Pukul 10.00 mobil pengantin bergerak meninggalkan halaman rumah pengantin wanita. Di depannya sebuah pick up lain lengkap dengan seperangkat gong waning (musik tradisonal Sikka) dan para penabuhnya juga berbusana adat Sikka komplit. Lipa prenggi (sarung khas Sikka), kemeja putih lengan panjang, ditambah aksesori sembar (selendang ala Sikka) tergantung diagonal dari baru menyampir ke pinggang, dan lensu (destar ala Sikka) di kepala. Mereka mengiringi pengantin dengan irama todu (cepat) membangkitkan semangat bagi semua rombongan teristimewa kedua pengantin. Iringan dibuat se-perlahan mungkin agar barisan parade tampak anggun.

Pukul 10.00 pastor paroki uring-uringan di depan pintu gereja. Rombongan penari papak terdiam membisu berjajar kiri kanan di pintu gerbang gereja. Mereka malu. Mereka marah. Mereka panik. Kata-kata sang Pastor terasa menyakitkan lebih sakit dari virus corona. “Kamu sibuk dengan hal-hal duniawi yang sebentar saja akan lenyap. Liturgi kamu tidak siapkan dengan baik. Koor tidak ada. Ajuda belum latihan. Lektor entah dimana. Bagaimana mungkin upacara ini bisa berlangsung hikmat dan sakral?” begitu kotbah yang disampaikan pastor di depan gereja.

Pukul 10.30 pengantin tiba di gereja. Musik gong waning makin membahana mengiringi kedua pengantin turun dari mobil. Akan tetapi, para penari masih berdiri terpaku di tempatnya. Tidak ada yang mulai menari. Pengantin dan keluarga sudah berbaris rapi di gerbang gereja dan seharusnya pada saat itu penari mulai beraksi. Lalu berangsur-angsur gong waning pun diam dengan sendirinya. Terdengar suara dari depan pintu gereja, “Pastikan semua yang mau mengikuti upacara ini pakai masker. Tanpa kecuali. Silakan cuci tangan pakai sabun di kran dekat pintu gerbang gereja. Usahakan jarak antara satu dengan yang lainnya, 1-2 meter. Setelah itu, ukur suhu tubuh pada petugas jaga. Terima kasih.”

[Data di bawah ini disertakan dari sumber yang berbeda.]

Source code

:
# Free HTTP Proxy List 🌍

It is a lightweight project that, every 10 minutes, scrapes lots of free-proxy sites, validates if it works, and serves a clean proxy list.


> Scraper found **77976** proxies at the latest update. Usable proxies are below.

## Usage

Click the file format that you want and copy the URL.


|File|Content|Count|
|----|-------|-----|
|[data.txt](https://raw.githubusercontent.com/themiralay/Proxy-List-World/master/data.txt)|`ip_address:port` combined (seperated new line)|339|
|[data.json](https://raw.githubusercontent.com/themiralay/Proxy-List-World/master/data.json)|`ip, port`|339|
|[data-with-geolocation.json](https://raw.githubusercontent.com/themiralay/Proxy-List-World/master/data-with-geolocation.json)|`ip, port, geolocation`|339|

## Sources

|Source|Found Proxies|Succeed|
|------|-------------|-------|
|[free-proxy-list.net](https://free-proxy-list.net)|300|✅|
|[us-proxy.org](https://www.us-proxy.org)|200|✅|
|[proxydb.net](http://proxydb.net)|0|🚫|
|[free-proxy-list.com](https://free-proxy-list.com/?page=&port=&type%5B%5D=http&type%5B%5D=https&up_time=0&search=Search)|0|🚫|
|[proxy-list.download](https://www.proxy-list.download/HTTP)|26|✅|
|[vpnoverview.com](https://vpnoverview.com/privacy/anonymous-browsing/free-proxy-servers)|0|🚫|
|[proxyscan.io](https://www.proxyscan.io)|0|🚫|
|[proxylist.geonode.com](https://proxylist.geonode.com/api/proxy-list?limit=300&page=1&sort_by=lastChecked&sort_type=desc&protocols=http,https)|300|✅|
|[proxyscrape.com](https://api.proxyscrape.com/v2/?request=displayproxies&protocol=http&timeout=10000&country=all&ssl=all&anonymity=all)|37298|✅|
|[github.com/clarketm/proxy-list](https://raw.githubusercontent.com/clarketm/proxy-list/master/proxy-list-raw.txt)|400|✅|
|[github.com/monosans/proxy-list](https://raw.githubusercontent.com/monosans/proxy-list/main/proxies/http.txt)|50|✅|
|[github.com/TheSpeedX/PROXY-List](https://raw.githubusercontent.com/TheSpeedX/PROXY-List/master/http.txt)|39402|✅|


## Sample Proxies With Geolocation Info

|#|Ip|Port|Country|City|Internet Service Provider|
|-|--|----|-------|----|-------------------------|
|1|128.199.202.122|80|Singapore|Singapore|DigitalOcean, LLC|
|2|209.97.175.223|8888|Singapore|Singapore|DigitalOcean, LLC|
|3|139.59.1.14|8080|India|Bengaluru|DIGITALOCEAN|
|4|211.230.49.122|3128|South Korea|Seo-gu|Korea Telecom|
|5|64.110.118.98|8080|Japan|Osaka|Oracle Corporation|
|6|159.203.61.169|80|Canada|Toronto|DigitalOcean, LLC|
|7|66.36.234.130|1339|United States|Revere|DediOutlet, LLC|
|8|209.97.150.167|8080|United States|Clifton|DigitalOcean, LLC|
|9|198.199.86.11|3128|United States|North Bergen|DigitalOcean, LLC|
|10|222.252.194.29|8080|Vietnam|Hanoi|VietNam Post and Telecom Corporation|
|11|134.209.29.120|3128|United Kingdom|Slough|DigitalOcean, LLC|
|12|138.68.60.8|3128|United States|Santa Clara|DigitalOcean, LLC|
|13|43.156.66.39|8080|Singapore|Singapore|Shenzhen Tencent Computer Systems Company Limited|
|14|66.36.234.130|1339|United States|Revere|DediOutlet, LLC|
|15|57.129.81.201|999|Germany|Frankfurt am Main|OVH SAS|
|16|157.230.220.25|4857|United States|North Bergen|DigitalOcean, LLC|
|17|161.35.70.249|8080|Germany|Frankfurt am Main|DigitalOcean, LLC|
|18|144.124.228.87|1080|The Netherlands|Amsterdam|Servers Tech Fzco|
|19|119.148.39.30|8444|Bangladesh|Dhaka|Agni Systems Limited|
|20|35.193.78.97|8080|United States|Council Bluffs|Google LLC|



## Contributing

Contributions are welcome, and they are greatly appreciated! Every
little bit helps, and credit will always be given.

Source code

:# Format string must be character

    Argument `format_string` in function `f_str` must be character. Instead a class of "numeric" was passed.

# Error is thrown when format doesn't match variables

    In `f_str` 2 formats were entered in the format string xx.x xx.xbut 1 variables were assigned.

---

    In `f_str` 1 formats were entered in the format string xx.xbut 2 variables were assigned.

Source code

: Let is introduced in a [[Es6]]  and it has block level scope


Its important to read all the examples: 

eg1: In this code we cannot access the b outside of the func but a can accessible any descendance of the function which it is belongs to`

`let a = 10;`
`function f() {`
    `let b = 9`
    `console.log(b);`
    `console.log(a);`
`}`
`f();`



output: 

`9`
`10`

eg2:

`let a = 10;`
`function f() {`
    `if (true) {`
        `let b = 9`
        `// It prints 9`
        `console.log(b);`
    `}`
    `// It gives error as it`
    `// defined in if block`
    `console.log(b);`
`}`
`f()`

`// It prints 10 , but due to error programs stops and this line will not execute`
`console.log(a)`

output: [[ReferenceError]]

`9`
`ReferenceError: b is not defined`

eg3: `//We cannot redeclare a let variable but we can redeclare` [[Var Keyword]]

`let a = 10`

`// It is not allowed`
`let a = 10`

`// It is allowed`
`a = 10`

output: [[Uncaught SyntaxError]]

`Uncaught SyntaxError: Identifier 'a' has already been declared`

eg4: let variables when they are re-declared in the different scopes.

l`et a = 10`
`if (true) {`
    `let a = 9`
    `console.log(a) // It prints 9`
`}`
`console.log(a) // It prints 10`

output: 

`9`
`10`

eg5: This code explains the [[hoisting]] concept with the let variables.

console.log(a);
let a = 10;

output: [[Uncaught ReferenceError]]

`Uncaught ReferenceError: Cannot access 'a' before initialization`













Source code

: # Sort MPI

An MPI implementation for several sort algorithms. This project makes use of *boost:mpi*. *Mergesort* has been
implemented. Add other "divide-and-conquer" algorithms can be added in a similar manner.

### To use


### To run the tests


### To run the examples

Semua keluarga yang hadir tampak kaget. Raba hidung masing-masing. Raba mulut masing-masing. Raba telinga masing-masing. Ada yang membenahi maskernya. Ada yang lari cepat-cepat ke kios depan gereja. Ada yang tertunduk lesu. Tak terkecuali kedua pengantin. Rupanya mereka enggan memakai masker. Saling tatap. Lalu melirik ke tukang rias. Kemudian melihat ke arah pastor yang berdiri menatap tanpa berkedip dari depan. Matanya meminta dispensasi. Namun, pastor menggeleng. Mulutnya mohon dikecualikan. Tapi, pastor diam saja. Akhirnya masker pun terpaksa mampir di tempatnya. Lipstick tiada lagi. Pensil alis tak tampak lagi. Pemerah pipi hilang di balik masker. Senyum manis lenyap bersama iringan organis dari dalam gereja pertanda misa segera dimulai.

Pukul 12.00 misa usai. Tak ada salaman. Tak ada jabat tangan, apalagi foto-foto dan selfie. Semua keluarga meninggalkan gereja dengan wajah sendu. Pulang ke rumah tanpa iringan musik.

Pukul 12.30 pengantin tiba di rumah. Gong waning kembali berkumandang. Kerumunan tak terelakan lagi. Semua bersuka cita. Menari dan bertangis-tangisan bahagia. Semua berpesta pora (blebuk meruk) dengan melupakan protokoler kesehatan.

Pukul 08.00 minggu berikutnya. Tiga puluh tiga orang rapid tes reaktif. Dijemput tim satgas covid. Karantina selama 2 minggu.